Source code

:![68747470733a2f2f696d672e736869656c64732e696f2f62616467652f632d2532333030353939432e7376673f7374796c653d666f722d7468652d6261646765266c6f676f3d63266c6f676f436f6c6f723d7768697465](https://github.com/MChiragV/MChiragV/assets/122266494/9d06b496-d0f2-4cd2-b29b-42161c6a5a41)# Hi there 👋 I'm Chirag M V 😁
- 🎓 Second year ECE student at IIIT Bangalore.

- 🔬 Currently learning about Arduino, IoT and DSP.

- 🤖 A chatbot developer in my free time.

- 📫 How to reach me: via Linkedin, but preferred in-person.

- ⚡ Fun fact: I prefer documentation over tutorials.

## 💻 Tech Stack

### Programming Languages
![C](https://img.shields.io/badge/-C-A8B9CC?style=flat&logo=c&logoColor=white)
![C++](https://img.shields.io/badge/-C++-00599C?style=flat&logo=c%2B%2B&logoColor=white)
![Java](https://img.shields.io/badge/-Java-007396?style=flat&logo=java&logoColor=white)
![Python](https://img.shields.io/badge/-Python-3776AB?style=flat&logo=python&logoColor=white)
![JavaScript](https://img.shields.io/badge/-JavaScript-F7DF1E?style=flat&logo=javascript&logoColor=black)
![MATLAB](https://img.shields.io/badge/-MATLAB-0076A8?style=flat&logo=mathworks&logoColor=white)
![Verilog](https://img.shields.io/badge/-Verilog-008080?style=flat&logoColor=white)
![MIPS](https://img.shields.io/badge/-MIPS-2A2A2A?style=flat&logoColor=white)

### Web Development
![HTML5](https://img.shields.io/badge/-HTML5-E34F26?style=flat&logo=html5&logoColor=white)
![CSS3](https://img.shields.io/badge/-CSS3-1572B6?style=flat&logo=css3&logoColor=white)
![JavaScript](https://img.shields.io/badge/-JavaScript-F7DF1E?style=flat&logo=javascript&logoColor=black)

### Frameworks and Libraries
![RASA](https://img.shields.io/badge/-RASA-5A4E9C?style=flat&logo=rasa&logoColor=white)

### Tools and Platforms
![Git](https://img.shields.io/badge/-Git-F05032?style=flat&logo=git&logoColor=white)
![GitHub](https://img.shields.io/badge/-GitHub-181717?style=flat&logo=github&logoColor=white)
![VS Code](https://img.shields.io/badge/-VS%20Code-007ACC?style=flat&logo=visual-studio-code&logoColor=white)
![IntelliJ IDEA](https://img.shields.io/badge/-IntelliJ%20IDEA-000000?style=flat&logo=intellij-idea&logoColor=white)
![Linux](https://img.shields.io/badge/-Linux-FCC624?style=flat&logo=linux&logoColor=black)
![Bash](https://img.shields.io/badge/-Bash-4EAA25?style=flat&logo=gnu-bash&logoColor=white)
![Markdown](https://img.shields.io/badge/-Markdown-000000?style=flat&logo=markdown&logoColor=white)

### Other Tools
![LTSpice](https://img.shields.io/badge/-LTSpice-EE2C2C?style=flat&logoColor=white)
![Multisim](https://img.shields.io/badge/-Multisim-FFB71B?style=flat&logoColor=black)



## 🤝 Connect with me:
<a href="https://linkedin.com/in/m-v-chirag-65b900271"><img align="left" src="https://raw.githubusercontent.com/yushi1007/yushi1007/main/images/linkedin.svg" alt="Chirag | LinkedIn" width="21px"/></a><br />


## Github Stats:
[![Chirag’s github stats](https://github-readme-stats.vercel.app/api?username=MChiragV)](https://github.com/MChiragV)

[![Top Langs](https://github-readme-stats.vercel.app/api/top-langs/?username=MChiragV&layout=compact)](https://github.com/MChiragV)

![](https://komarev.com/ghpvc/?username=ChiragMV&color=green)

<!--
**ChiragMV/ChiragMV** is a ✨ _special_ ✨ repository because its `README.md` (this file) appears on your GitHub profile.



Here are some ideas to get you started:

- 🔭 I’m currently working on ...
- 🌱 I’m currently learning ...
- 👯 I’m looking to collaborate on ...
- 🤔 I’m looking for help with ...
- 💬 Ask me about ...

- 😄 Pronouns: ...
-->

====

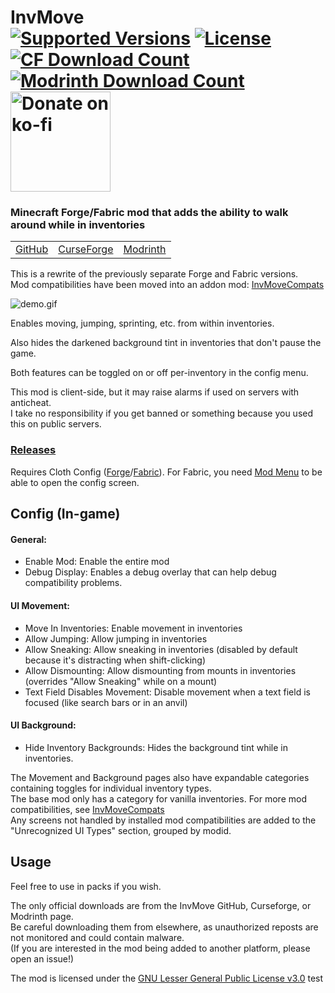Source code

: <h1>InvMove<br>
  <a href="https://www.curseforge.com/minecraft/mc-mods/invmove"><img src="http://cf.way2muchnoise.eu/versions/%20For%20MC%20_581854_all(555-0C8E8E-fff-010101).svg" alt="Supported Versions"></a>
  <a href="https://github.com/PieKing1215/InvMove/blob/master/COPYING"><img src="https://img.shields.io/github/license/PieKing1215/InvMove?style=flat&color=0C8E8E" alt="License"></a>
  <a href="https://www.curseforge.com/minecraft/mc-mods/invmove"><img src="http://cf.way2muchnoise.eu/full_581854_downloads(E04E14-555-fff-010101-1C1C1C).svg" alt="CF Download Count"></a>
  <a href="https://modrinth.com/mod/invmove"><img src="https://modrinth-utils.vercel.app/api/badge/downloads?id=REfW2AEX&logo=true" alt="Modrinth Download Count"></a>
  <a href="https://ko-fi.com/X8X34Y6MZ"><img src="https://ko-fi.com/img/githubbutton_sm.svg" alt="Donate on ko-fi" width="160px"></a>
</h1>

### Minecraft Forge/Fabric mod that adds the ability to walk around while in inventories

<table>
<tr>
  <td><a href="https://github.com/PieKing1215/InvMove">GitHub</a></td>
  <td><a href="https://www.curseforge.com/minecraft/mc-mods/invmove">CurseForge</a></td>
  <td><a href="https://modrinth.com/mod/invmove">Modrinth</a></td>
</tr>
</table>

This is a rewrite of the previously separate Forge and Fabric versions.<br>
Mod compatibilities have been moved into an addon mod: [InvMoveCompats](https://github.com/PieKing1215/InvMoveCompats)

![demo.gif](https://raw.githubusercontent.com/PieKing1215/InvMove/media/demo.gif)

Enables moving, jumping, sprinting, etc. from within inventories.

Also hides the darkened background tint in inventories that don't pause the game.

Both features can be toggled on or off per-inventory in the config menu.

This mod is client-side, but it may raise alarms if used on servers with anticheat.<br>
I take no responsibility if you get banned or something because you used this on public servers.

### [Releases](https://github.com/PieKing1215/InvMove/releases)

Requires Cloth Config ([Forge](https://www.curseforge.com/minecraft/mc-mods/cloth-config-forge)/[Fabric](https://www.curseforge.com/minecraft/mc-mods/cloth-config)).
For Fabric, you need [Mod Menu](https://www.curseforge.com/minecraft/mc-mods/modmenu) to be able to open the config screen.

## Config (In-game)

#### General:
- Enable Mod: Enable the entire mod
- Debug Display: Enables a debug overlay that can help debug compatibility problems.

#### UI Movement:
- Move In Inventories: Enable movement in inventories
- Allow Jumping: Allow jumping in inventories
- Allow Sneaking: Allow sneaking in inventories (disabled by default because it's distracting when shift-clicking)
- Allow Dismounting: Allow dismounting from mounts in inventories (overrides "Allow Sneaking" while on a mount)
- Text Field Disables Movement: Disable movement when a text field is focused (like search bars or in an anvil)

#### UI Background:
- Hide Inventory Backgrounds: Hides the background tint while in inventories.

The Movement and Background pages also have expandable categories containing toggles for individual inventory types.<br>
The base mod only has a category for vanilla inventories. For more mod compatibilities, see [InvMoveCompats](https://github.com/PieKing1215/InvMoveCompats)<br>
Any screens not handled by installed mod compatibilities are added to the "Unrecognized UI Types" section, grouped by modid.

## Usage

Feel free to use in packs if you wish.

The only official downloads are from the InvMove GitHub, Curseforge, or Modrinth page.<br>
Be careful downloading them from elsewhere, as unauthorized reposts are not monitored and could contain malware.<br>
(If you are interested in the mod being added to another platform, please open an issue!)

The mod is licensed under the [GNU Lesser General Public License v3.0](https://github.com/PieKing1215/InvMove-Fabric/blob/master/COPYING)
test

====

- _What the task asks_
From the entries above, print the lines beginning at the one with "For Fabric, you" and stopping after the one with "The base mod", exactly as written and with nothing else.

- _Solution to the problem_
For Fabric, you need [Mod Menu](https://www.curseforge.com/minecraft/mc-mods/modmenu) to be able to open the config screen.

## Config (In-game)

#### General:
- Enable Mod: Enable the entire mod
- Debug Display: Enables a debug overlay that can help debug compatibility problems.

#### UI Movement:
- Move In Inventories: Enable movement in inventories
- Allow Jumping: Allow jumping in inventories
- Allow Sneaking: Allow sneaking in inventories (disabled by default because it's distracting when shift-clicking)
- Allow Dismounting: Allow dismounting from mounts in inventories (overrides "Allow Sneaking" while on a mount)
- Text Field Disables Movement: Disable movement when a text field is focused (like search bars or in an anvil)

#### UI Background:
- Hide Inventory Backgrounds: Hides the background tint while in inventories.

The Movement and Background pages also have expandable categories containing toggles for individual inventory types.<br>
The base mod only has a category for vanilla inventories. For more mod compatibilities, see [InvMoveCompats](https://github.com/PieKing1215/InvMoveCompats)<br>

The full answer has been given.